-- Data section follows --
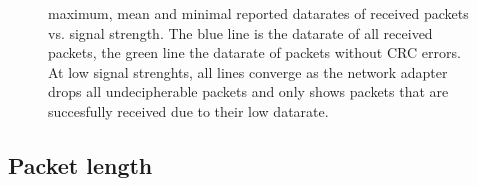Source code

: \documentclass{article}
\begin{document}
\begin{figure}
		\caption{maximum, mean and minimal reported datarates of received packets vs. signal strength. The blue line is the datarate of all received packets, the green line the datarate of packets without CRC errors. At low signal strenghts, all lines converge as the network adapter drops all undecipherable packets and only shows packets that are succesfully received due to their low datarate.}
		\label{fig:datasignal}
\end{figure}

\subsection{Packet length}


\printbibliography
\end{document}

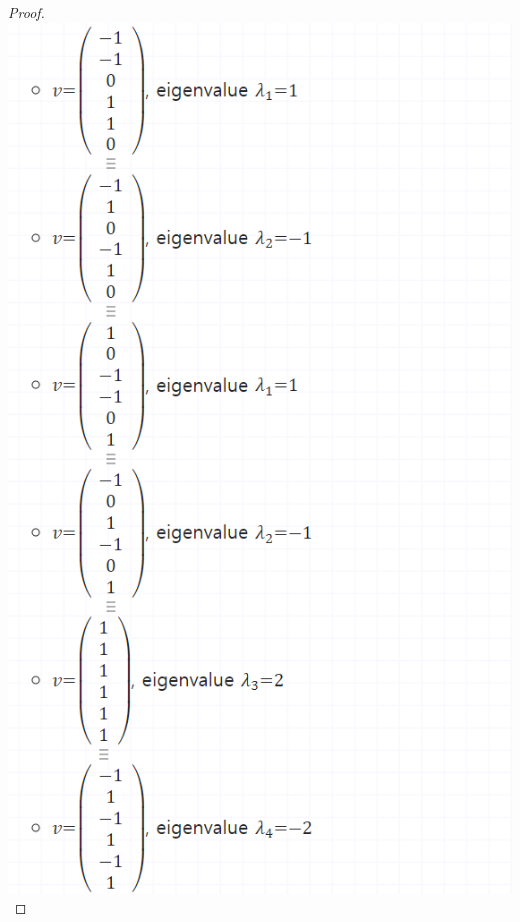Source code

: \documentclass[a4paper, 12pt]{article}
\begin{document}
\begin{proof}
\includegraphics[width=1\linewidth]{image.png} \\

\end{proof}
\end{document}

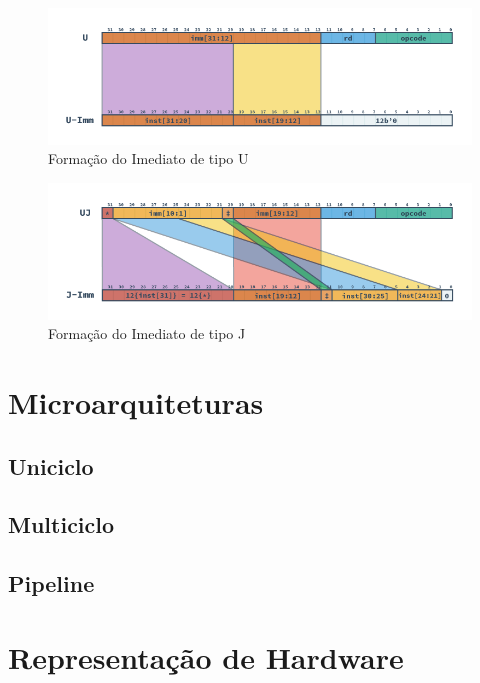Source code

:         \begin{figure}[H]
        \centering
            \includegraphics[width=.9\linewidth]{../images/RV_U_Imm.png}
            \caption{Formação do Imediato de tipo U
                }\label{fig:riscv_u_imm}
        \end{figure}

        \begin{figure}[H]
        \centering
            \includegraphics[width=.9\linewidth]{../images/RV_J_Imm.png}
            \caption{Formação do Imediato de tipo J
                }\label{fig:riscv_j_imm}
        \end{figure}


\section{Microarquiteturas}
{}

    \subsection{Uniciclo}
    {}

    \subsection{Multiciclo}
    {}

    \subsection{Pipeline}
    {}

\section{Representação de Hardware}
{}

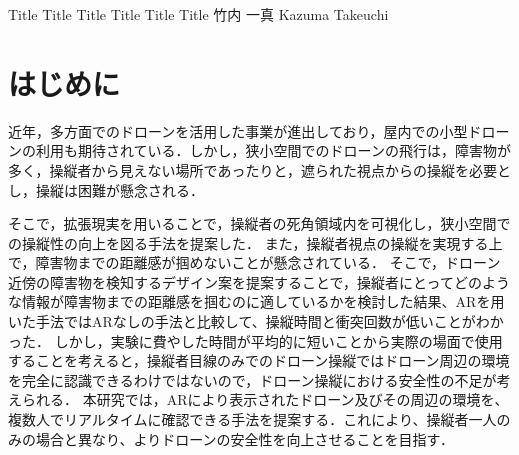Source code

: \documentclass[a4paper,10pt,twocolumn,uplatex]{jsarticle}
\date{1}
\begin{document}
{Title Title Title Title Title Title}
{竹内 一真}
{Kazuma Takeuchi}

\section{はじめに}
近年，多方面でのドローンを活用した事業が進出しており，屋内での小型ドローンの利用も期待されている．しかし，狭小空間でのドローンの飛行は，障害物が多く，操縦者から見えない場所であったりと，遮られた視点からの操縦を必要とし，操縦は困難が懸念される．
\par
そこで，拡張現実を用いることで，操縦者の死角領域内を可視化し，狭小空間での操縦性の向上を図る手法を提案した．
また，操縦者視点の操縦を実現する上で，障害物までの距離感が掴めないことが懸念されている．
そこで，ドローン近傍の障害物を検知するデザイン案を提案することで，操縦者にとってどのような情報が障害物までの距離感を掴むのに適しているかを検討した結果、ARを用いた手法ではARなしの手法と比較して、操縦時間と衝突回数が低いことがわかった．
しかし，実験に費やした時間が平均的に短いことから実際の場面で使用することを考えると，操縦者目線のみでのドローン操縦ではドローン周辺の環境を完全に認識できるわけではないので，ドローン操縦における安全性の不足が考えられる．
本研究では，ARにより表示されたドローン及びその周辺の環境を、複数人でリアルタイムに確認できる手法を提案する．これにより、操縦者一人のみの場合と異なり、よりドローンの安全性を向上させることを目指す．
\end{document}
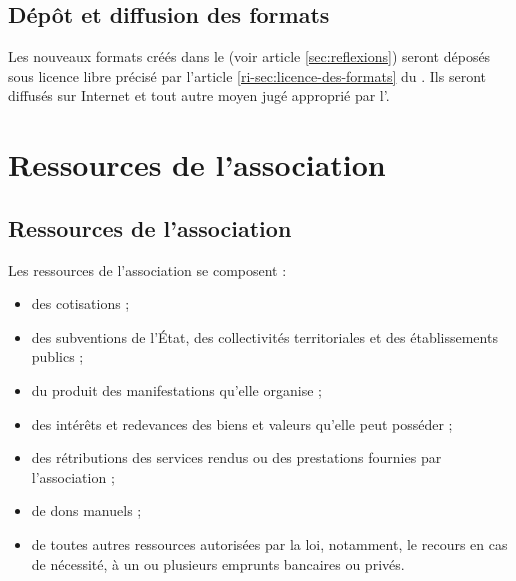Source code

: \documentclass[a4paper,french,10pt]{article}
\newcommand{\article}[1]{\subsection{#1}\addtocounter{article}{1}}
\newcounter{article}
\newcommand{\artref}[1]{article \ref{#1}}
\newcommand{\artrefri}[1]{article \ref{ri-#1} du \RI{}}
\begin{document}
\article{Dépôt et diffusion des formats}
\label{sec:depot-et-diffusion}
Les nouveaux formats créés dans le \PA{} (voir \artref{sec:reflexions}) seront déposés sous licence libre précisé par l'\artrefri{sec:licence-des-formats}. Ils seront diffusés sur Internet et tout autre moyen jugé approprié par l'\AG{}.






\section{Ressources de l’association}

\article{Ressources de l’association}
\label{sec:ressources}
Les ressources de l’association se composent :
\begin{itemize}
\item des cotisations ;
  
\item des subventions de l’État, des collectivités territoriales et
des établissements publics ;

\item du produit des manifestations qu’elle organise ;

\item des intérêts et redevances des biens et valeurs qu’elle peut
posséder ;

\item des rétributions des services rendus ou des prestations fournies
par l'association ;

\item de dons manuels ;

\item de toutes autres ressources autorisées par la loi, notamment, le
recours en cas de nécessité, à un ou plusieurs emprunts bancaires ou
privés.
\end{itemize}
\end{document}

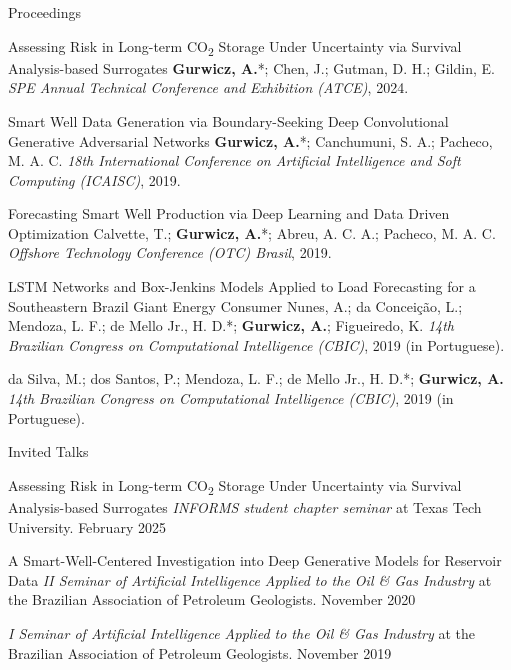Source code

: \begin{cvcontentsection}{Proceedings}

\cvpublication
    {Assessing Risk in Long-term CO\textsubscript{2} Storage Under Uncertainty via Survival Analysis-based Surrogates}
    {\textbf{Gurwicz, A.}*; Chen, J.; Gutman, D. H.; Gildin, E.}
    {\textit{SPE Annual Technical Conference and Exhibition (ATCE)}, 2024.
    }

\cvpublication
    {Smart Well Data Generation via Boundary-Seeking Deep Convolutional Generative Adversarial Networks}
    {\textbf{Gurwicz, A.}*; Canchumuni, S. A.; Pacheco, M. A. C.}
    {\textit{18th International Conference on Artificial Intelligence and Soft Computing (ICAISC)},
    2019. }

\cvpublication
    {Forecasting Smart Well Production via Deep Learning and Data Driven Optimization}
    {Calvette, T.; \textbf{Gurwicz, A.}*; Abreu, A. C. A.; Pacheco, M. A. C.}
    {\textit{Offshore Technology Conference (OTC) Brasil}, 2019. }

\cvpublication
    {LSTM Networks and Box-Jenkins Models Applied to Load Forecasting for a Southeastern Brazil Giant Energy Consumer}
    {Nunes, A.; da Conceição, L.; Mendoza, L. F.; de Mello Jr., H. D.*; \textbf{Gurwicz, A.}; Figueiredo, K.}
    {\textit{14th Brazilian Congress on Computational Intelligence (CBIC)}, 2019 (in Portuguese).
    }

    {da Silva, M.; dos Santos, P.; Mendoza, L. F.; de Mello Jr., H. D.*; \textbf{Gurwicz, A.}}
    {\textit{14th Brazilian Congress on Computational Intelligence (CBIC)}, 2019 (in Portuguese).
    }

\end{cvcontentsection}

\begin{cvcontentsection}{Invited Talks}

\cvtalk
    {Assessing Risk in Long-term CO\textsubscript{2} Storage Under Uncertainty via Survival Analysis-based Surrogates}
    {\textit{INFORMS student chapter seminar} at Texas Tech University.}
    {February 2025}

\cvtalk
    {A Smart-Well-Centered Investigation into Deep Generative Models for Reservoir Data}
    {\textit{II Seminar of Artificial Intelligence Applied to the Oil \& Gas Industry} at the Brazilian Association of Petroleum Geologists.}
    {November 2020}

    {\textit{I Seminar of Artificial Intelligence Applied to the Oil \& Gas Industry} at the Brazilian Association of Petroleum Geologists.}
    {November 2019}

\end{cvcontentsection}
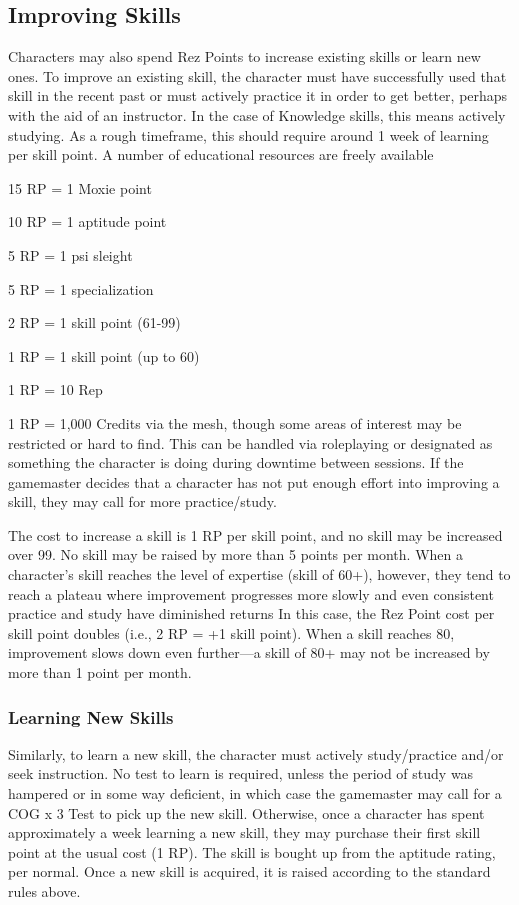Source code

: \subsection{Improving Skills}

Characters may also spend Rez Points to increase 
existing skills or learn new ones. To improve an existing
skill, the character must have successfully used
that skill in the recent past or must actively practice 
it in order to get better, perhaps with the aid of an 
instructor. In the case of Knowledge skills, this means 
actively studying. As a rough timeframe, this should 
require around 1 week of learning per skill point. A 
number of educational resources are freely available 

15 RP = 1 Moxie point

10 RP = 1 aptitude point

5 RP = 1 psi sleight

  5 RP = 1 specialization

  2 RP = 1 skill point (61-99)

  1 RP = 1 skill point (up to 60)

  1 RP = 10 Rep

  1 RP = 1,000 Credits
via the mesh, though some areas of interest 
may be restricted or hard to find. This can 
be handled via roleplaying or designated 
as something the character is doing during 
downtime between sessions. If the gamemaster
decides that a character has not put
enough effort into improving a skill, they 
may call for more practice/study. 

The cost to increase a skill is 1 RP per skill 
point, and no skill may be increased over 99. 
No skill may be raised by more than 5 points 
per month. When a character's skill reaches 
the level of expertise (skill of 60+), however, 
they tend to reach a plateau where improvement
progresses more slowly and even consistent
practice and study have diminished returns
In this case, the Rez Point cost per skill
point doubles (i.e., 2 RP = +1 skill point). 
When a skill reaches 80, improvement slows 
down even further—a skill of 80+ may not 
be increased by more than 1 point per month.

\subsubsection{Learning New Skills}

Similarly, to learn a new skill, the character 
must actively study/practice and/or seek 
instruction. No test to learn is required, 
unless the period of study was hampered 
or in some way deficient, in which case the 
gamemaster may call for a COG x 3 Test 
to pick up the new skill. Otherwise, once a 
character has spent approximately a week 
learning a new skill, they may purchase their 
first skill point at the usual cost (1 RP). The 
skill is bought up from the aptitude rating, 
per normal. Once a new skill is acquired, it is 
raised according to the standard rules above.

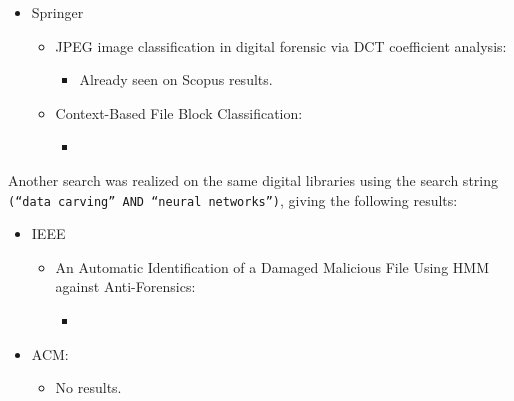 \begin{itemize}
    \item Springer
    \begin{itemize}
        \item \cite{Alherbawi201812805} JPEG image classification in digital forensic via DCT coefficient analysis:
        \begin{itemize}
            \item Already seen on Scopus results.
        \end{itemize}
        \item \cite{sportiello2012context} Context-Based File Block Classification:
        \begin{itemize}
            \item
        \end{itemize}
    \end{itemize}
\end{itemize}

Another search was realized on the same digital libraries using the search string \texttt{(``data carving'' AND ``neural networks'')}, giving the following results:

\begin{itemize}
    \item IEEE
    \begin{itemize}
        \item \cite{4624000} An Automatic Identification of a Damaged Malicious File Using HMM against Anti-Forensics:
        \begin{itemize}
            \item
        \end{itemize}
    \end{itemize}
\end{itemize}

\begin{itemize}
    \item ACM:
        \begin{itemize}
            \item No results.
        \end{itemize}
\end{itemize}

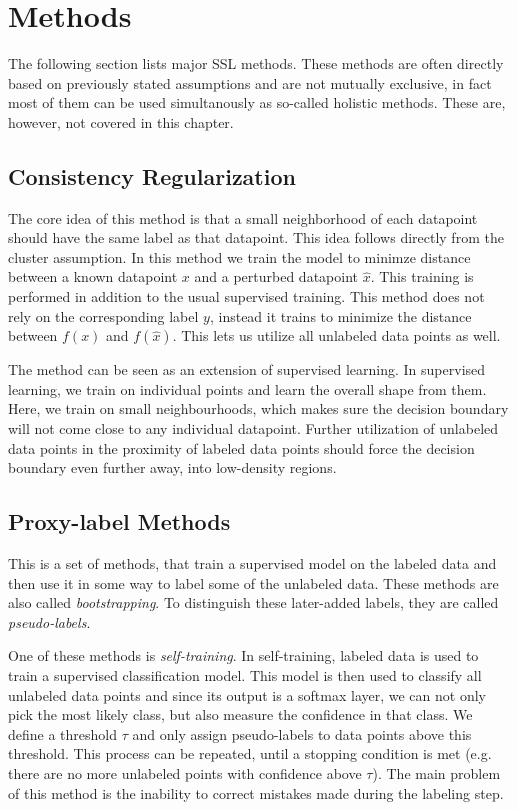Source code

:\section{Methods}
\label{sec:SslMethods}

The following section lists major SSL methods. These methods are often directly based on previously stated assumptions and are not mutually exclusive, in fact most of them can be used simultanously as so-called holistic methods. These are, however, not covered in this chapter.


\subsection{Consistency Regularization}

The core idea of this method is that a small neighborhood of each datapoint should have the same label as that datapoint. This idea follows directly from the cluster assumption. In this method we train the model to minimze distance between a known datapoint $x$ and a perturbed datapoint $\hat{x}$. This training is performed in addition to the usual supervised training. This method does not rely on the corresponding label $y$, instead it trains to minimize the distance between $f(x)$ and $f(\hat{x})$. This lets us utilize all unlabeled data points as well.

The method can be seen as an extension of supervised learning. In supervised learning, we train on individual points and learn the overall shape from them. Here, we train on small neighbourhoods, which makes sure the decision boundary will not come close to any individual datapoint. Further utilization of unlabeled data points in the proximity of labeled data points should force the decision boundary even further away, into low-density regions.


\subsection{Proxy-label Methods}

This is a set of methods, that train a supervised model on the labeled data and then use it in some way to label some of the unlabeled data. These methods are also called \emph{bootstrapping}. To distinguish these later-added labels, they are called \emph{pseudo-labels}.

One of these methods is \emph{self-training}. In self-training, labeled data is used to train a supervised classification model. This model is then used to classify all unlabeled data points and since its output is a softmax layer, we can not only pick the most likely class, but also measure the confidence in that class. We define a threshold $\tau$ and only assign pseudo-labels to data points above this threshold. This process can be repeated, until a stopping condition is met (e.g. there are no more unlabeled points with confidence above $\tau$). The main problem of this method is the inability to correct mistakes made during the labeling step.

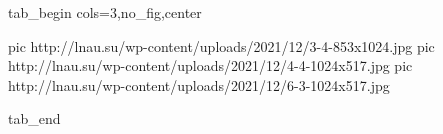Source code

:  
 
 
 
 

\ifcmt
  tab_begin cols=3,no_fig,center

     pic http://lnau.su/wp-content/uploads/2021/12/3-4-853x1024.jpg
		 pic http://lnau.su/wp-content/uploads/2021/12/4-4-1024x517.jpg
		 pic http://lnau.su/wp-content/uploads/2021/12/6-3-1024x517.jpg

  tab_end
\fi

\begin{center}
\end{center}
-- Data section concluded --
Task instructions: Which lines of the data include "even"? Copy each of them.

Task output:
progresses more slowly and even consistent
down even further—a skill of 80+ may not 
The method can be seen as an extension of supervised learning. In supervised learning, we train on individual points and learn the overall shape from them. Here, we train on small neighbourhoods, which makes sure the decision boundary will not come close to any individual datapoint. Further utilization of unlabeled data points in the proximity of labeled data points should force the decision boundary even further away, into low-density regions.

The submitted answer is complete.